> **Your assignment**: Give the data again word for word; drop the pictures.

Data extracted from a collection
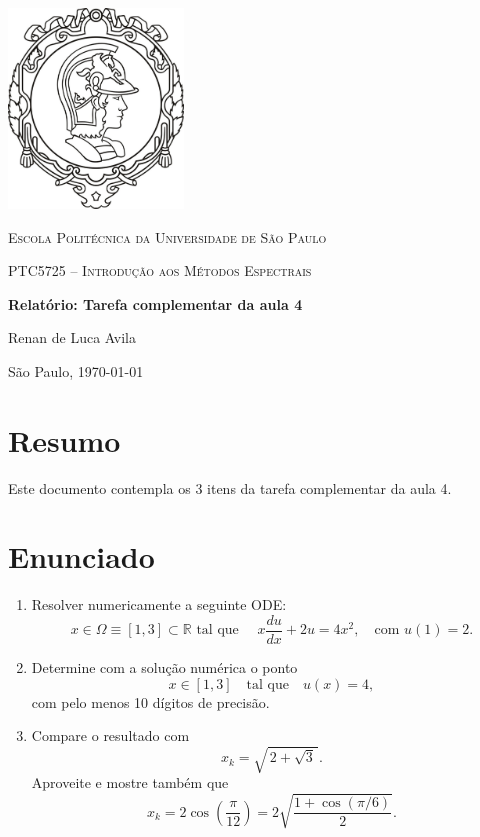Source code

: \documentclass[11pt,a4paper]{article}
\begin{document}
\begin{titlepage}
    \centering
    \vspace*{0.5cm}
    \includegraphics[width=0.35\textwidth]{EP.jpg}\par\vspace{1cm}
    {\scshape\LARGE Escola Politécnica da Universidade de São Paulo \par}
    \vspace{1.2cm}
    {\scshape\Large PTC5725 -- Introdução aos Métodos Espectrais \par}
    \vspace{2.0cm}
    {\huge\bfseries Relatório: Tarefa complementar da aula 4\par}
    \vspace{2.0cm}
    {\Large Renan de Luca Avila\par}
    \vfill
    São Paulo, \today
\end{titlepage}

\tableofcontents
\clearpage

\section{Resumo}
Este documento contempla os 3 itens da tarefa complementar da aula 4.

\section{Enunciado}

\begin{enumerate}
    \item Resolver numericamente a seguinte ODE:
    \[
        x \in \Omega \equiv [1,3] \subset \mathbb{R} \text{ tal que } 
        \quad x\frac{du}{dx} + 2u = 4x^{2}, \quad \text{com } u(1)=2.
    \]
    \item Determine com a solução numérica o ponto 
    \[
        x \in [1,3] \quad \text{tal que} \quad u(x)=4,
    \]
    com pelo menos 10 dígitos de precisão.
    \item Compare o resultado com 
    \[
        x_k = \sqrt{\,2+\sqrt{3}\,}.
    \]
    Aproveite e mostre também que 
    \[
        x_k = 2\cos\!\left(\frac{\pi}{12}\right)
        = 2\sqrt{\frac{1+\cos(\pi/6)}{2}}.
    \]
\end{enumerate}
\end{document}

> **Task solution**:
Source code

: \documentclass[11pt,a4paper]{article}
\begin{document}
\begin{titlepage}
    \centering
    \vspace*{0.5cm}
    \includegraphics[width=0.35\textwidth]{EP.jpg}\par\vspace{1cm}
    {\scshape\LARGE Escola Politécnica da Universidade de São Paulo \par}
    \vspace{1.2cm}
    {\scshape\Large PTC5725 -- Introdução aos Métodos Espectrais \par}
    \vspace{2.0cm}
    {\huge\bfseries Relatório: Tarefa complementar da aula 4\par}
    \vspace{2.0cm}
    {\Large Renan de Luca Avila\par}
    \vfill
    São Paulo, \today
\end{titlepage}

\tableofcontents
\clearpage

\section{Resumo}
Este documento contempla os 3 itens da tarefa complementar da aula 4.

\section{Enunciado}

\begin{enumerate}
    \item Resolver numericamente a seguinte ODE:
    \[
        x \in \Omega \equiv [1,3] \subset \mathbb{R} \text{ tal que } 
        \quad x\frac{du}{dx} + 2u = 4x^{2}, \quad \text{com } u(1)=2.
    \]
    \item Determine com a solução numérica o ponto 
    \[
        x \in [1,3] \quad \text{tal que} \quad u(x)=4,
    \]
    com pelo menos 10 dígitos de precisão.
    \item Compare o resultado com 
    \[
        x_k = \sqrt{\,2+\sqrt{3}\,}.
    \]
    Aproveite e mostre também que 
    \[
        x_k = 2\cos\!\left(\frac{\pi}{12}\right)
        = 2\sqrt{\frac{1+\cos(\pi/6)}{2}}.
    \]
\end{enumerate}
\end{document}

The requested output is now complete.